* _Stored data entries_
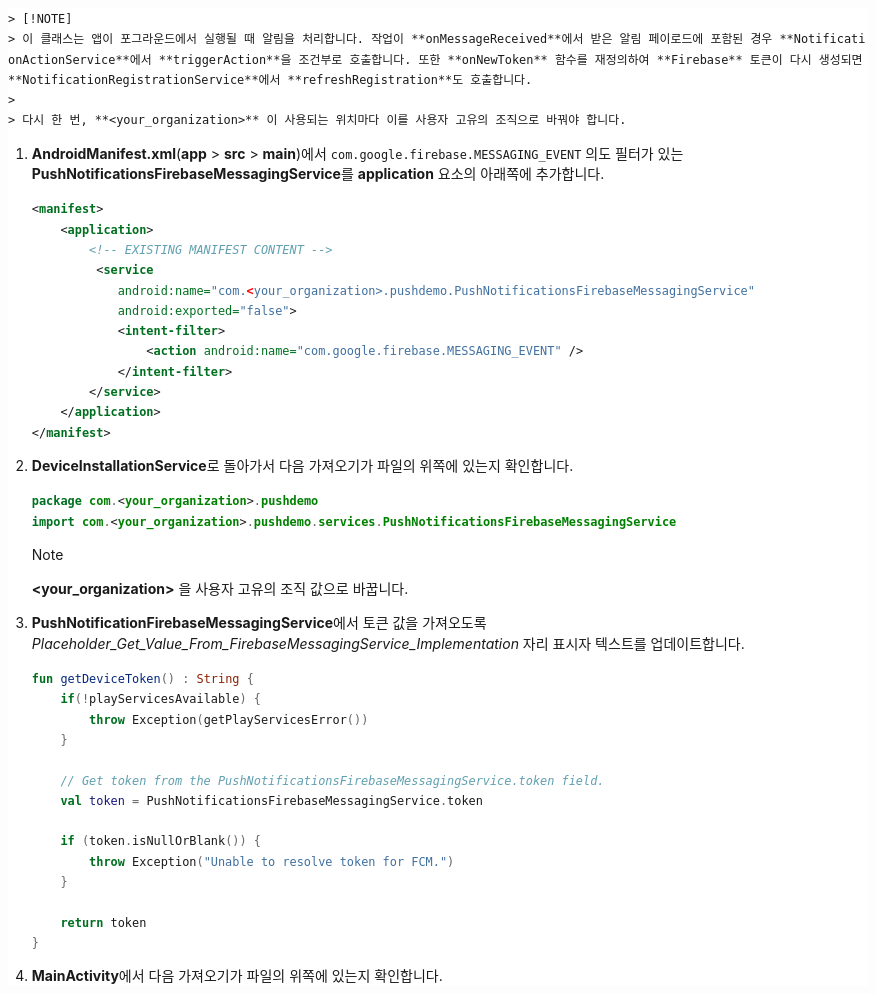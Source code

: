     > [!NOTE]
    > 이 클래스는 앱이 포그라운드에서 실행될 때 알림을 처리합니다. 작업이 **onMessageReceived**에서 받은 알림 페이로드에 포함된 경우 **NotificationActionService**에서 **triggerAction**을 조건부로 호출합니다. 또한 **onNewToken** 함수를 재정의하여 **Firebase** 토큰이 다시 생성되면 **NotificationRegistrationService**에서 **refreshRegistration**도 호출합니다.
    >
    > 다시 한 번, **<your_organization>** 이 사용되는 위치마다 이를 사용자 고유의 조직으로 바꿔야 합니다.

1. **AndroidManifest.xml**(**app** > **src** > **main**)에서 `com.google.firebase.MESSAGING_EVENT` 의도 필터가 있는 **PushNotificationsFirebaseMessagingService**를 **application** 요소의 아래쪽에 추가합니다.

    ```xml
    <manifest>
        <application>
            <!-- EXISTING MANIFEST CONTENT -->
             <service
                android:name="com.<your_organization>.pushdemo.PushNotificationsFirebaseMessagingService"
                android:exported="false">
                <intent-filter>
                    <action android:name="com.google.firebase.MESSAGING_EVENT" />
                </intent-filter>
            </service>
        </application>
    </manifest>
    ```

1. **DeviceInstallationService**로 돌아가서 다음 가져오기가 파일의 위쪽에 있는지 확인합니다.

    ```kotlin
    package com.<your_organization>.pushdemo
    import com.<your_organization>.pushdemo.services.PushNotificationsFirebaseMessagingService
    ```

    > [!NOTE]
    > **<your_organization>** 을 사용자 고유의 조직 값으로 바꿉니다.

1. **PushNotificationFirebaseMessagingService**에서 토큰 값을 가져오도록 *Placeholder_Get_Value_From_FirebaseMessagingService_Implementation* 자리 표시자 텍스트를 업데이트합니다.

    ```kotlin
    fun getDeviceToken() : String {
        if(!playServicesAvailable) {
            throw Exception(getPlayServicesError())
        }

        // Get token from the PushNotificationsFirebaseMessagingService.token field.
        val token = PushNotificationsFirebaseMessagingService.token

        if (token.isNullOrBlank()) {
            throw Exception("Unable to resolve token for FCM.")
        }

        return token
    }
    ```

1. **MainActivity**에서 다음 가져오기가 파일의 위쪽에 있는지 확인합니다.
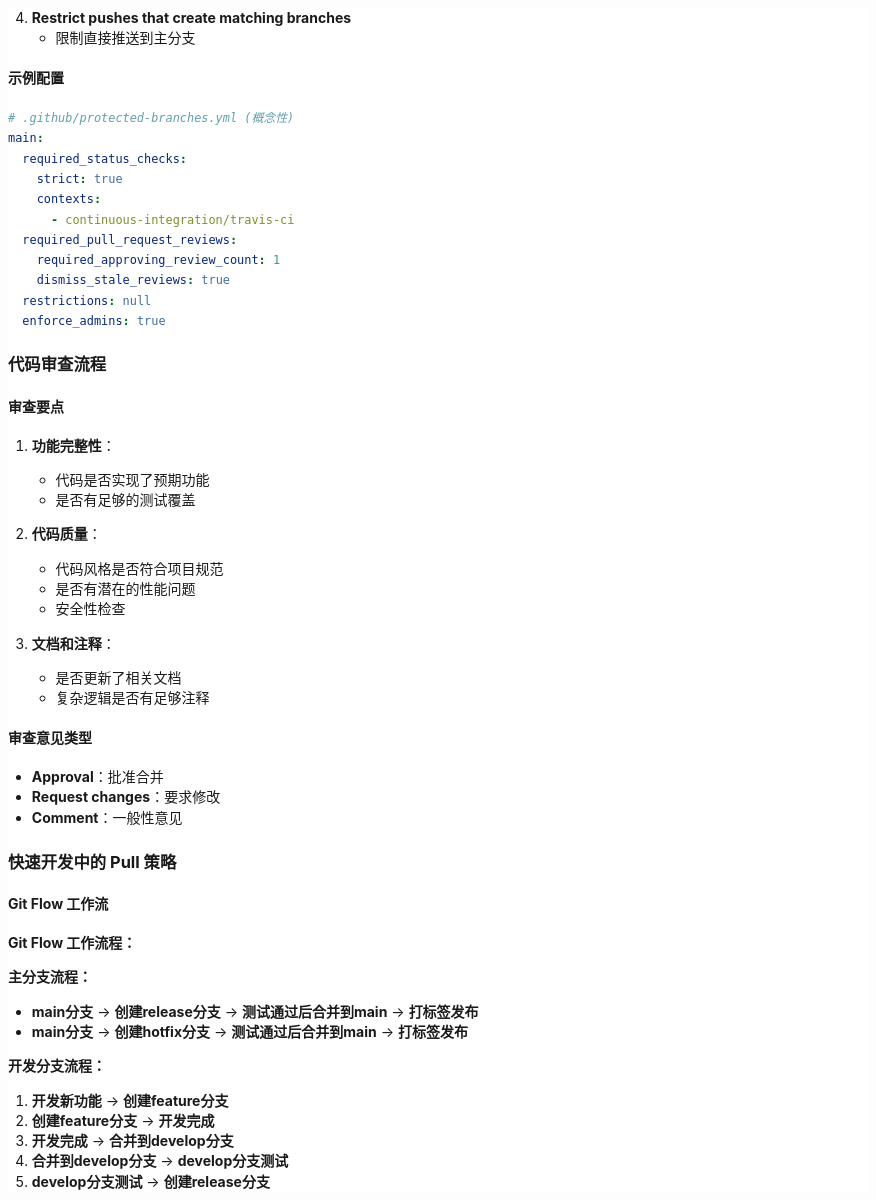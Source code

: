 4. **Restrict pushes that create matching branches**
   - 限制直接推送到主分支

#### 示例配置

```yaml
# .github/protected-branches.yml (概念性)
main:
  required_status_checks:
    strict: true
    contexts:
      - continuous-integration/travis-ci
  required_pull_request_reviews:
    required_approving_review_count: 1
    dismiss_stale_reviews: true
  restrictions: null
  enforce_admins: true
```

### 代码审查流程

#### 审查要点

1. **功能完整性**：
   - 代码是否实现了预期功能
   - 是否有足够的测试覆盖

2. **代码质量**：
   - 代码风格是否符合项目规范
   - 是否有潜在的性能问题
   - 安全性检查

3. **文档和注释**：
   - 是否更新了相关文档
   - 复杂逻辑是否有足够注释

#### 审查意见类型

- **Approval**：批准合并
- **Request changes**：要求修改
- **Comment**：一般性意见

### 快速开发中的 Pull 策略

#### Git Flow 工作流

**Git Flow 工作流程：**

**主分支流程：**
- **main分支** → **创建release分支** → **测试通过后合并到main** → **打标签发布**
- **main分支** → **创建hotfix分支** → **测试通过后合并到main** → **打标签发布**

**开发分支流程：**
1. **开发新功能** → **创建feature分支**
2. **创建feature分支** → **开发完成**
3. **开发完成** → **合并到develop分支**
4. **合并到develop分支** → **develop分支测试**
5. **develop分支测试** → **创建release分支**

* _TASK DETAILS_
Copy every line of the data that holds the string "创建release分支".

* _WRITTEN ANSWER_
- **main分支** → **创建release分支** → **测试通过后合并到main** → **打标签发布**
5. **develop分支测试** → **创建release分支**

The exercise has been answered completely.